How To Grow Money Tree Plant from Seed
- For each seed, have a clean, plastic container with drainage holes, about 6 inches wide.
- Fill container with seed starting mix or a well-draining potting mix and water to saturate.
- The seed are large so plant one seed per container, about ¼ inch deep and then water again
- Place containers on a tray in a warm area with bright indirect light.

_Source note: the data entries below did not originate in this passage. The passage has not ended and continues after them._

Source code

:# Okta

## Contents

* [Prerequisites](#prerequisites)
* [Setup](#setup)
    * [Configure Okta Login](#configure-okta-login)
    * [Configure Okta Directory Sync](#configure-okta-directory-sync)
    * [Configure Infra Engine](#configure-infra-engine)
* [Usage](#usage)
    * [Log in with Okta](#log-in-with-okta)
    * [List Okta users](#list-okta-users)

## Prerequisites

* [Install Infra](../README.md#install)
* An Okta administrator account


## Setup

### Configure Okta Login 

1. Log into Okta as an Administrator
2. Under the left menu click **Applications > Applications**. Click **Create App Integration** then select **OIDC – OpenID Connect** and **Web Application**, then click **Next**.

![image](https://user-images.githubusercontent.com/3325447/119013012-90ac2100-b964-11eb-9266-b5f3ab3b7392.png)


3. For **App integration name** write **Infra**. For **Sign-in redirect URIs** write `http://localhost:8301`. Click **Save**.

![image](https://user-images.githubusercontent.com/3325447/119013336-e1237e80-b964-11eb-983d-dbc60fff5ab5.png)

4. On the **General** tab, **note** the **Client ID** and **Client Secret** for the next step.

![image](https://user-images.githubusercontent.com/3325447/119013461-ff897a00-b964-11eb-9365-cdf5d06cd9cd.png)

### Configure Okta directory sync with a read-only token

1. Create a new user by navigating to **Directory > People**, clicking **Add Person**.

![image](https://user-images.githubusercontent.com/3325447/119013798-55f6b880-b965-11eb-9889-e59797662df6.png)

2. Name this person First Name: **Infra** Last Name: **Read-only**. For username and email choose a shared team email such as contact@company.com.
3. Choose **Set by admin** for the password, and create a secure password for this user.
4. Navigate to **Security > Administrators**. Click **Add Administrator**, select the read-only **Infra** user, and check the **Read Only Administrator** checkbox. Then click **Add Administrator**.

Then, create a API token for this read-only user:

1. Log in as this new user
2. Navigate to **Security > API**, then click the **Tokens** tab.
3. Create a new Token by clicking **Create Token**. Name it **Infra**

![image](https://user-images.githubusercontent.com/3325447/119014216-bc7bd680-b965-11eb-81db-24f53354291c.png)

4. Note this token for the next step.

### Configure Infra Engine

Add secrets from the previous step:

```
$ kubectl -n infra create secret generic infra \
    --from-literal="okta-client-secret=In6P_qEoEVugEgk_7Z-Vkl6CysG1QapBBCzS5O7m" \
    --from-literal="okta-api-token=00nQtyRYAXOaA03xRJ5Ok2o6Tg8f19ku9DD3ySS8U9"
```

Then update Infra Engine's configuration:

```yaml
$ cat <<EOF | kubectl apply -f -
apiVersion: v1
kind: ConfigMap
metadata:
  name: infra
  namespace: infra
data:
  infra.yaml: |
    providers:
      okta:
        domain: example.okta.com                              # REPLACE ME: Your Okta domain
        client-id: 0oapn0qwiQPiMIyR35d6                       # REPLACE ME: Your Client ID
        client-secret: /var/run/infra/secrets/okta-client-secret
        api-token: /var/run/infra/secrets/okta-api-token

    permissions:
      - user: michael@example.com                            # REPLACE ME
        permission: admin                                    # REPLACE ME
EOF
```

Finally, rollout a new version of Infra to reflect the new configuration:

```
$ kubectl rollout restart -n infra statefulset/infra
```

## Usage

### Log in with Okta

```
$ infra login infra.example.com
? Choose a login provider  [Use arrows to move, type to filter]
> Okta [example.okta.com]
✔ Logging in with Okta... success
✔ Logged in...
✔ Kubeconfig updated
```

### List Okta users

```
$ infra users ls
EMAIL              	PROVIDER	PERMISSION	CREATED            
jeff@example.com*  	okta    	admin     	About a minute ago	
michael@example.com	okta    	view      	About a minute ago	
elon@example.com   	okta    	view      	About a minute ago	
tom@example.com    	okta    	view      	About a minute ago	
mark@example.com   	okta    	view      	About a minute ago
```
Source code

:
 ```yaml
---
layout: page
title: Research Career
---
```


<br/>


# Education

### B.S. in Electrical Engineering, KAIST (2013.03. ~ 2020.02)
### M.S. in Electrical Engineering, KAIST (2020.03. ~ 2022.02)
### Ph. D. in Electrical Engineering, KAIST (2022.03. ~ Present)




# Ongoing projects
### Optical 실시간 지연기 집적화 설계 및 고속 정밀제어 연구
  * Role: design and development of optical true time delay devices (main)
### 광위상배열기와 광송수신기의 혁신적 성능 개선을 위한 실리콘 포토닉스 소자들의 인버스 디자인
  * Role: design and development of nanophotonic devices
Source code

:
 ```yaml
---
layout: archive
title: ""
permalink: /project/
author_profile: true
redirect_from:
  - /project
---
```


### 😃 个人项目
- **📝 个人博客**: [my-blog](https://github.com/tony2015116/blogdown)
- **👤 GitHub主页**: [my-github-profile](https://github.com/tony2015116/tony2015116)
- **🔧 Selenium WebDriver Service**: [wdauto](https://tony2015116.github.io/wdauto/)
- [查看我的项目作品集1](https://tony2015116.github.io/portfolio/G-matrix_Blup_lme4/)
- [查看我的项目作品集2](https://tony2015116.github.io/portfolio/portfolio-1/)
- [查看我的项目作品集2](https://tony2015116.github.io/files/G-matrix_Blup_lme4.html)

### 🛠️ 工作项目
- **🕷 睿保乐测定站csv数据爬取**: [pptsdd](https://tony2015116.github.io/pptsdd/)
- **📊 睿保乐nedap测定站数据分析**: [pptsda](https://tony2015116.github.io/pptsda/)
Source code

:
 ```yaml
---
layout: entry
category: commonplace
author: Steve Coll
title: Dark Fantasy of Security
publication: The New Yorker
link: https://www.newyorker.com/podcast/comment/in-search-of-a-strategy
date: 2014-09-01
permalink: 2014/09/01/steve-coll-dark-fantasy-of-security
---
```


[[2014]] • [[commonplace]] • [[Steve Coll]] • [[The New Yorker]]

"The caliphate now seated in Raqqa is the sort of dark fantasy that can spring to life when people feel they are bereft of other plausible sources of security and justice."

- Water when top inch of soil dries out.
- As seed germinates and see growth, may be able to water a little less.
- Continue to grow in container in bright indirect light.
- As plant grows, may have to re-pot into larger container and if want to braid the plant will need a container large enough for at least three plants.
Potting and Repotting
As the money tree plant grows, it may need to be re-potted. The plant itself has shallow roots and may not get very wide but as it gets taller, it may need more support from the base, so it does not topple over. Purchase a container that is just a little larger, about 2 inches larger than the existing container, with drainage holes. Overturn the existing plant and gently pull the plant from container. Tease out the roots so they are not compacted. Repot into new container with new potting mix. Tamp down and plant just about an inch below the rim so when you water the plant, the water does not spill out. After repotting, check to see if you need a larger tray. Water the plant.
Because the money tree plant is grown as a foliage houseplant indoors it requires minimal changes in the winter. Do not fertilize the plant and water less frequently. If possible, increase efforts to increase humidity as the air often is too dry in the winter.
Common Pests & Plant Disease
Like other foliage houseplants, money tree plants may be attacked by spider mites, aphids, mealybugs, and fungus gnats. To control spider mites and aphids, spray the plant with insecticidal soap. Mealybugs can be removed by wiping them off with a cotton swab dipped in alcohol. Fungus gnats indicates overwatering and can be deterred by less watering as well as applying about ½ inch of horticultural sand on top of the potting mix.
Diseases include leaf spots and root rot. Leaf spots may be caused by anthracnose, a fungal disease that damages the foliage. Remove the affected foliage. When watering, do not get water on the leaves and cut down on the misting. If the problem is severe, consider spraying with a copper fungicide.
Root rot is often caused by watering too much and a fungal issue that destroys the roots. Water less and consider repotting to a better mix in case your mix is not aerated or drains fast enough.
Common Problems with Money Tree Plant
The money tree plant is an easy to grow houseplant. However, plant owners may overwater or underwater plants until they get the hang of it, or they may not be able to provide enough light and humidity. If the plant is not getting what it needs, it will tell you.
Leaves Turning Yellow : This can be caused by dry air, in which case you need to increase the humidity.
Leaves Turning Brown and Crisp : This can be caused by under watering, in which case you either must water more frequently or thoroughly (so runs out of the drainage holes). This can also be caused by dry air. Try to increase humidity by placing on a tray with water and pebbles and misting.
Drooping Green Leaves : This can be a sign of not getting enough water (the plant is wilted) or too much water (the soil is saturated and the plant cannot obtain oxygen in the soil). If the soil also is dry, you have underwatered. If the soil is wet, then you are watering too much or too frequently.
Plant Leaning To One Side : The plant needs more light. If more light cannot be given, rotate the plant often so will grow symmetrically.